This power supply circuit has a three-pin voltage regulator IC along with a buffer transistor. This high current 78XX regulator is developed because in its natural form these regulators cannot produce more than 1 Amp current.
But once it is added with a transistor its current capacity increases to great levels as high as 5 amp or even 10 amp.
How the Circuit Works
In this whole setting or combination, when the current surpasses over 200 mA, the buffer transistor will take over the task and allow currents up to 5 A.

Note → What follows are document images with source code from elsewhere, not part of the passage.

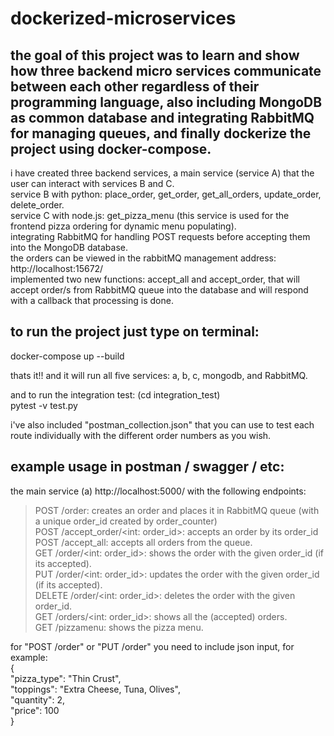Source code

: # dockerized-microservices

## the goal of this project was to learn and show how three backend micro services communicate between each other regardless of their programming language, also including MongoDB as common database and integrating RabbitMQ for managing queues, and finally dockerize the project using docker-compose.

i have created three backend services, a main service (service A) that the user can interact with services B and C.  
service B with python: place_order, get_order, get_all_orders, update_order, delete_order.  
service C with node.js: get_pizza_menu (this service is used for the frontend pizza ordering for dynamic menu populating).  
integrating RabbitMQ for handling POST requests before accepting them into the MongoDB database.  
the orders can be viewed in the rabbitMQ management address: http://localhost:15672/  
implemented two new functions: accept_all and accept_order, that will accept order/s from RabbitMQ queue into the database and will respond with a callback that processing is done.  


## to run the project just type on terminal:  
docker-compose up --build  

thats it!! and it will run all five services: a, b, c, mongodb, and RabbitMQ.  

and to run the integration test: (cd integration_test)  
pytest -v test.py  

i've also included "postman_collection.json" that you can use to test each route individually with the different order numbers as you wish.  

## example usage in postman / swagger / etc:  
the main service (a) http://localhost:5000/ with the following endpoints:  

>POST /order: creates an order and places it in RabbitMQ queue (with a unique order_id created by order_counter)  
POST /accept_order/<int: order_id>: accepts an order by its order_id  
POST /accept_all: accepts all orders from the queue.  
GET /order/<int: order_id>: shows the order with the given order_id (if its accepted).  
PUT /order/<int: order_id>: updates the order with the given order_id (if its accepted).  
DELETE /order/<int: order_id>: deletes the order with the given order_id.  
GET /orders/<int: order_id>: shows all the (accepted) orders.  
GET /pizzamenu: shows the pizza menu.  

for "POST /order" or "PUT /order" you need to include json input, for example:  
{  
  "pizza_type": "Thin Crust",  
  "toppings": "Extra Cheese, Tuna, Olives",  
  "quantity": 2,  
  "price": 100  
}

The 78xx Integrated Circuit allows a range of voltages that are 5 V, 6 V, 8 V, 9V, 12V and up to 24 V. If you choose the required regulator in the series, the circuit can be adapted for any voltage. The only required rule here is that the transformer output voltage is supposed to be 4 V greater than the stabilized output voltage.
The transistor T1 and resistor R1 are omitted in any situation where a current of only 1 A or less is required. Though, R1 is retainable in the circuit to safeguard IC and functions as a “bleed” resistor. In such a case though, the rating is increases from 0.5W to 5W.
Even though the 78XX regulator is protected internally against overheating, the demand on this protection is not beneficial in reality. For a stable design, two measures are taken in the circuit shown: The buffer transistor always has a more apt current rating. And the second is that the current does not exceed 300 mA other than when there is a short circuit on the output.
Short Circuit protection
Both the buffer transistor and the high current voltage regulator can survive short circuits to the maximum of output current of 5 A provided the heatsink used is sufficiently large. As the voltage regulator limits the amount base drive current to transistor T1, the actual amount of short-current circuit gets limited.
Capacitor C1 smoothens any AC ripple that might occur, however, its value should be modifies to cope with the maximum flow of current possible. For reference, a current flow of 1A or less, a value of 1000 u F are sufficient, but for a current of 5 A the value needs to get elevated to 4700 u F.